When expr is evaluated, each variable stored in the dataset will be available. The variables ‘scores’, ‘pscores’ and ‘weights’ will also be available. If the dataset has a livetime set, ‘livetime’ will also be available.
Other allowed identifiers are np (Numpy) and scipy , in addition to anything specified in the names parameter.
This method is implemented in terms of
DataSet.eval()
.
- property full_label¶
Mapping of (key,wkey) to full labels.
- get_Hist(set_spec, expr, bins=100, range=None, normed=False, cut=None, eval_names={})¶
Get a
histlite.Hist
for a variable for a given data set and weighting.- Parameters:
set_spec (str or tuple) – See
Validator.get_key_wkey()
expr (str) – An expression for
Validator.eval()
which returns an numerical array.bins (int) – The number of bins to create [default: 100].

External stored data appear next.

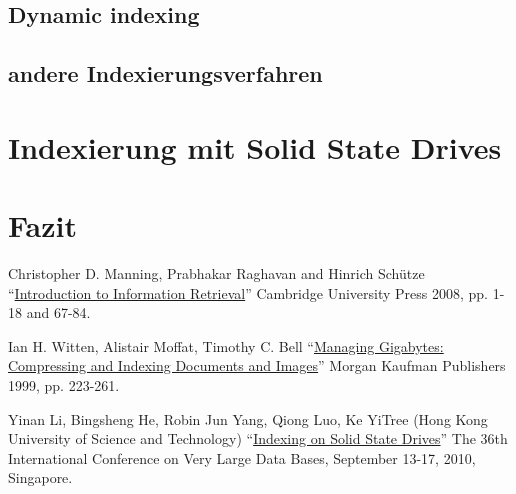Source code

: \subsection{Dynamic indexing}
\subsection{andere Indexierungsverfahren}



\section{Indexierung mit Solid State Drives} \label{indexSSD}

\section{Fazit}

\begin{thebibliography}{9}

		Christopher D. Manning, Prabhakar Raghavan and Hinrich Schütze \enquote{\href{https://nlp.stanford.edu/IR-book/pdf/04const.pdf}{Introduction to Information Retrieval}}  Cambridge University Press 2008, pp. 1-18 and 67-84.

	  Ian H. Witten, Alistair Moffat, Timothy C. Bell \enquote{\href{https://books.google.de/books?id=2F74jyPl48EC&dq=Witten+et+al.+index+1999&lr=&hl=de&source=gbs_navlinks_s}{Managing Gigabytes: Compressing and Indexing Documents and Images}}  Morgan Kaufman Publishers 1999, pp. 223-261.
	
	Yinan Li, Bingsheng He, Robin Jun Yang, Qiong Luo, Ke YiTree (Hong Kong University of Science and Technology) \enquote{\href{http://pages.cs.wisc.edu/~yinan/paper/fdtree_pvldb.pdf}{Indexing on Solid State Drives}} The 36th International Conference on Very Large Data Bases, September 13-17,
2010, Singapore.
\end{thebibliography}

range (2-tuple) – The range over which to make the histogram [default: (min value, max value) found in all included data sets].
normed (bool) – Whether to normalize the y axis histograms.
cut (str) – An expression for
Validator.eval()
which returns an array of bools, where True means “include this event”.eval_names (dict) – Names to be passed to
Validator.eval()
for the main expression or the cut expression.
- Returns:
An instance of
histlite.Hist
.
- get_clone(bdt=None)¶
Construct a copy Validator.
- Parameters:
bdt (str or
BDTModel
) – The BDT model instanceStorableObject
initializer.
- get_correlation(set_spec, expr1, expr2, cut=None, eval_names={})¶
Get the correlation between two variables for a data set.
- Parameters:
set_spec (str or tuple) – See
Validator.get_key_wkey()
expr1 (str) – The first variable or expression.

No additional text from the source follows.